[[ INPUT DATA, beginning ]]
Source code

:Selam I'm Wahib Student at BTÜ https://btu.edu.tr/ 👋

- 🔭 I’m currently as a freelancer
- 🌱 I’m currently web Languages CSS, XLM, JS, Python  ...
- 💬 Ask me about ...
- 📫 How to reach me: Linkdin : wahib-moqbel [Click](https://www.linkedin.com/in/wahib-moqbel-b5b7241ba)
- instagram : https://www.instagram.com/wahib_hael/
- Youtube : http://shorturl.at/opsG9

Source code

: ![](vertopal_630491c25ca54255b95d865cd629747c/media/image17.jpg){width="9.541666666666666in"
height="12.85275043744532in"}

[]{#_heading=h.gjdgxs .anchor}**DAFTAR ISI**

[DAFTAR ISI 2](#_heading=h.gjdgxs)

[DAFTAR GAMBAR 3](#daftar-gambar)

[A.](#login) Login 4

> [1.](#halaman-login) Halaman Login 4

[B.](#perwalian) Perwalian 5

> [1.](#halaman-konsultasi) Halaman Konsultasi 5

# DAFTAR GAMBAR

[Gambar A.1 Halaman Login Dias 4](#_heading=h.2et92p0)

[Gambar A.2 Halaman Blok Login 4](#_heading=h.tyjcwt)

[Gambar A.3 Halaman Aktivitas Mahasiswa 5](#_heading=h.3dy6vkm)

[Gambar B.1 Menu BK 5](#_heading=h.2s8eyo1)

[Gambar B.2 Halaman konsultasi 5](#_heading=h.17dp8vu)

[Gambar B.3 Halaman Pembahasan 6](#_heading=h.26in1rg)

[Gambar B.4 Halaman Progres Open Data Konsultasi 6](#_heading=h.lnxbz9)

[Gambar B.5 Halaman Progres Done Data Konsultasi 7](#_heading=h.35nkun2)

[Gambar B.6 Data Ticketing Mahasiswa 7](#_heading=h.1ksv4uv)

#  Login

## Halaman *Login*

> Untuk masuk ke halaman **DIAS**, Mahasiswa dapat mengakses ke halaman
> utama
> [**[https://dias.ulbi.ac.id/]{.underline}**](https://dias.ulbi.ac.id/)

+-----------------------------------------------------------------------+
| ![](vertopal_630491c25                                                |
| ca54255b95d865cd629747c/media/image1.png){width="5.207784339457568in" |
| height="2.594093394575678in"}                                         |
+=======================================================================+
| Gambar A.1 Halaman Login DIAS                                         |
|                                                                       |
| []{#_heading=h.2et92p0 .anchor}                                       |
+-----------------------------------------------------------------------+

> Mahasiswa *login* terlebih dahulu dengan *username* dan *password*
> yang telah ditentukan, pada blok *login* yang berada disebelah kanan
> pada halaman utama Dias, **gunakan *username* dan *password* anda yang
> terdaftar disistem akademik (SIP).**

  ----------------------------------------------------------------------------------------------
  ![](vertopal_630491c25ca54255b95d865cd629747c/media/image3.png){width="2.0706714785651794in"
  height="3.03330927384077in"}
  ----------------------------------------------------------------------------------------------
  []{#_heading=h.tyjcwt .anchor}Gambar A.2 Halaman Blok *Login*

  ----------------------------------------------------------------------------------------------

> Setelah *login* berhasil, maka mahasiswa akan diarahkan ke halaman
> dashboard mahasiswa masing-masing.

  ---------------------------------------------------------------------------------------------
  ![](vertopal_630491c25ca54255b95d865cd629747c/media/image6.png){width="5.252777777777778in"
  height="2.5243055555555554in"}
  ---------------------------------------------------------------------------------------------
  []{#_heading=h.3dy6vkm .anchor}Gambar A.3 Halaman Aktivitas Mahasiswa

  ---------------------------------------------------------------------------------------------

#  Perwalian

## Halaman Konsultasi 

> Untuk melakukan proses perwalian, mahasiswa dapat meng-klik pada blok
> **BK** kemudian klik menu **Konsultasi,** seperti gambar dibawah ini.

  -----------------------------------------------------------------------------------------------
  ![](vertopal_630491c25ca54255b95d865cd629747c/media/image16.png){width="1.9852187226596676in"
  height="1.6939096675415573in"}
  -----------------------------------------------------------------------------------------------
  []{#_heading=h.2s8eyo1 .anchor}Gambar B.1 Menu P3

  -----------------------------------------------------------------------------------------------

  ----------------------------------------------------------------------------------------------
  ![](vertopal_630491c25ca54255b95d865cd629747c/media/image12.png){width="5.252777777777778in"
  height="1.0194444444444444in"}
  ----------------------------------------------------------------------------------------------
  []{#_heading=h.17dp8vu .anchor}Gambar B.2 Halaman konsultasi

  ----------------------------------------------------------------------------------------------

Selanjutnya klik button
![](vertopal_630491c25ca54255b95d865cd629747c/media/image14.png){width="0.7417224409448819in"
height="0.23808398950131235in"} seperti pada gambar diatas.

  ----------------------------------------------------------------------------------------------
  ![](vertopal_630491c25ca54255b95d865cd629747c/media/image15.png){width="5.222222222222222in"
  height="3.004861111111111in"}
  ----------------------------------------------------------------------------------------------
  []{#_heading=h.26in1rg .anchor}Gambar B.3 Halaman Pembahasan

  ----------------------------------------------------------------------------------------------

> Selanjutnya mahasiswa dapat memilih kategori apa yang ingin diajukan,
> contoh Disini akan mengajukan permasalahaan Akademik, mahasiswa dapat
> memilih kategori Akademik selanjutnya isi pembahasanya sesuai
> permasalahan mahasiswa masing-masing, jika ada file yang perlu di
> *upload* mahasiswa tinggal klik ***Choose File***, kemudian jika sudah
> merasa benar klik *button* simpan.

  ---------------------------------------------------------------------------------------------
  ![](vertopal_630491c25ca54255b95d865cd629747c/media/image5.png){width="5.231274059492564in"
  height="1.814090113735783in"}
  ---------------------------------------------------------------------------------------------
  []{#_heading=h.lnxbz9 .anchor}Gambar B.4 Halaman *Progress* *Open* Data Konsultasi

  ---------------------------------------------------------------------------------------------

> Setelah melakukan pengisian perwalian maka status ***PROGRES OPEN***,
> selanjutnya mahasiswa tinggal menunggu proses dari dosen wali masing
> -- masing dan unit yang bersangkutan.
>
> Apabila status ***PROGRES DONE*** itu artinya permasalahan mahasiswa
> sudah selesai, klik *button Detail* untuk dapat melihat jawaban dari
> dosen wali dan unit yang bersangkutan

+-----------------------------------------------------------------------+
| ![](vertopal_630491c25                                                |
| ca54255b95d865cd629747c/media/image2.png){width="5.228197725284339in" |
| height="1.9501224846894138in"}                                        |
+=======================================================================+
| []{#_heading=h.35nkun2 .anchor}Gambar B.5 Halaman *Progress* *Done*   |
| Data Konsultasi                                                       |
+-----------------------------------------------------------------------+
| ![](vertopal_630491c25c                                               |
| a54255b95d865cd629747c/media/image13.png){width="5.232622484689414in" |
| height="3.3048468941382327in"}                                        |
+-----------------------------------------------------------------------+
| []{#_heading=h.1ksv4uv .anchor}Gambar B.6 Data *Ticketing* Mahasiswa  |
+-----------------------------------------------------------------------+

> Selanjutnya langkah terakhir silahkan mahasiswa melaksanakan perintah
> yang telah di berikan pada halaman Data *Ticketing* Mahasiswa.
[[ INPUT DATA, end ]]
> TASK OBJECTIVE
Reproduce each line of the data containing the word "jika".

> ANSWER
> permasalahan mahasiswa masing-masing, jika ada file yang perlu di
> *upload* mahasiswa tinggal klik ***Choose File***, kemudian jika sudah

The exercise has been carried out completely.